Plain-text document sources
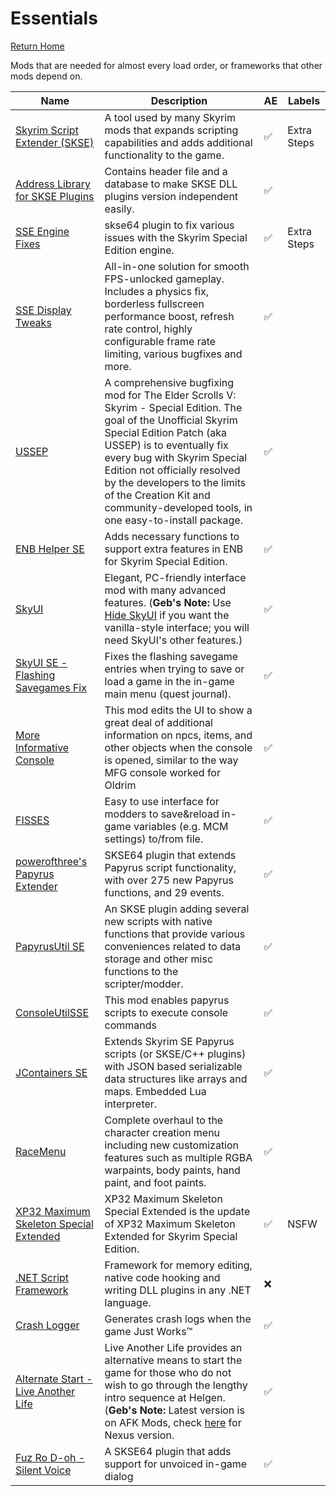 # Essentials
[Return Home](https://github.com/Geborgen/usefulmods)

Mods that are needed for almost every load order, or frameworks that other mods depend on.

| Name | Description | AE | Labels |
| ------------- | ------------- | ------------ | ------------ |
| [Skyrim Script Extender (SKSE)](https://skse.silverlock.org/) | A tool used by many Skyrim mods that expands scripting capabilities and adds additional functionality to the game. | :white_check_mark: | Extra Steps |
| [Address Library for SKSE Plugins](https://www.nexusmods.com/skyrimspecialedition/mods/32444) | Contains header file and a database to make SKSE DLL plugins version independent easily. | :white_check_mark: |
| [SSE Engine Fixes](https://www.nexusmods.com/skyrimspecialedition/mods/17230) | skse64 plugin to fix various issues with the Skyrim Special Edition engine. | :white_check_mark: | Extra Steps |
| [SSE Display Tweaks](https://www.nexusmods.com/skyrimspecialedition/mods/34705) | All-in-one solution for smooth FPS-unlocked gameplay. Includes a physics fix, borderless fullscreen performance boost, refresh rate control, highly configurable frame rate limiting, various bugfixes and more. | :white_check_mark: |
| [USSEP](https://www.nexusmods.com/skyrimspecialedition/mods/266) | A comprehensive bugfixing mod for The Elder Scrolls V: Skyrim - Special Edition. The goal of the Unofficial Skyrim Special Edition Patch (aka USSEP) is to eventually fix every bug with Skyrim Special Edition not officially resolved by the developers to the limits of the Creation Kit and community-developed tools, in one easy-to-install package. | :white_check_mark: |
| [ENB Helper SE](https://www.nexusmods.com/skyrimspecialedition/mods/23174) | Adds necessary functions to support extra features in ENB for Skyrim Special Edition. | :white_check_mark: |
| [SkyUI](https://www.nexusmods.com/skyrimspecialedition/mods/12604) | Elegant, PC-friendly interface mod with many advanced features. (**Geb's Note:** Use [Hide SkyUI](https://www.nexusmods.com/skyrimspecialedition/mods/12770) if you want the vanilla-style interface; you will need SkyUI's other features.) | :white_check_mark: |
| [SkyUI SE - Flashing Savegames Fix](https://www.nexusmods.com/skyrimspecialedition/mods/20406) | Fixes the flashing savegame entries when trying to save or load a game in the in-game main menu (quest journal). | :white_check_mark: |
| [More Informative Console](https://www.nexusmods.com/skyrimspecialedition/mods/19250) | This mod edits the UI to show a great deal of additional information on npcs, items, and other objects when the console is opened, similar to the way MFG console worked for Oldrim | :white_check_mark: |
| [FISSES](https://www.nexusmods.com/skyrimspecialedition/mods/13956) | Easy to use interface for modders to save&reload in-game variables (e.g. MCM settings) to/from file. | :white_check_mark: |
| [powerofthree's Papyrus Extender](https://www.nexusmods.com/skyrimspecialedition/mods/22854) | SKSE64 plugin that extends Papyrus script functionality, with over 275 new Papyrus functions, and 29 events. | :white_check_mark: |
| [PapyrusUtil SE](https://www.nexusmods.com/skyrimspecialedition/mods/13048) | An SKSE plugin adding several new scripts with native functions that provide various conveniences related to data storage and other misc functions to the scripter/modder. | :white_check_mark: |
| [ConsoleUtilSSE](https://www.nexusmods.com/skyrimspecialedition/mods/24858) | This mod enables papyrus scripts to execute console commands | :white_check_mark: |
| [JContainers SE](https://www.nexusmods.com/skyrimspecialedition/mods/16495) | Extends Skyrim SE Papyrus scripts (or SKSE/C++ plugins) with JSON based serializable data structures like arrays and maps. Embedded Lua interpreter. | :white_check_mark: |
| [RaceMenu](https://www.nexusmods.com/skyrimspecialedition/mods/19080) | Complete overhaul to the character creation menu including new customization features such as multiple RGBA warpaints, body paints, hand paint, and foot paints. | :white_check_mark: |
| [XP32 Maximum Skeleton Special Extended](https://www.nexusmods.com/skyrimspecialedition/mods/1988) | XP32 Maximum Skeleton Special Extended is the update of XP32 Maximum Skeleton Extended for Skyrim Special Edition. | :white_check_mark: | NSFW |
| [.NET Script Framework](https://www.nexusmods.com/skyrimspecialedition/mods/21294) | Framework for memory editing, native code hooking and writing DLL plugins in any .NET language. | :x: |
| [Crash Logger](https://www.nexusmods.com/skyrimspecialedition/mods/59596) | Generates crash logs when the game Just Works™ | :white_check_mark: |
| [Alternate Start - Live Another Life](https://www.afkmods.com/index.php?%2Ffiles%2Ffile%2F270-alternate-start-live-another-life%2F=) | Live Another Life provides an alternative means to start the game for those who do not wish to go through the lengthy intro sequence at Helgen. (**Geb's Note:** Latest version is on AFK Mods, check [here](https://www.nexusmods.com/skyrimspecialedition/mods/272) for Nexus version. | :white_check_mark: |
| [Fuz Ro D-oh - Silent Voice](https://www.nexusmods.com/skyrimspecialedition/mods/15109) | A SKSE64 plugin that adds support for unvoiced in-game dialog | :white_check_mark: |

• _Exercise description_:
Beginning at the line with "game. | :white_check_mark: | Extra Steps |" and stopping after the line with "more. | :white_check_mark: |", please write out every line of the data above exactly and nothing else.

• _Answer area_:
| [Skyrim Script Extender (SKSE)](https://skse.silverlock.org/) | A tool used by many Skyrim mods that expands scripting capabilities and adds additional functionality to the game. | :white_check_mark: | Extra Steps |
| [Address Library for SKSE Plugins](https://www.nexusmods.com/skyrimspecialedition/mods/32444) | Contains header file and a database to make SKSE DLL plugins version independent easily. | :white_check_mark: |
| [SSE Engine Fixes](https://www.nexusmods.com/skyrimspecialedition/mods/17230) | skse64 plugin to fix various issues with the Skyrim Special Edition engine. | :white_check_mark: | Extra Steps |
| [SSE Display Tweaks](https://www.nexusmods.com/skyrimspecialedition/mods/34705) | All-in-one solution for smooth FPS-unlocked gameplay. Includes a physics fix, borderless fullscreen performance boost, refresh rate control, highly configurable frame rate limiting, various bugfixes and more. | :white_check_mark: |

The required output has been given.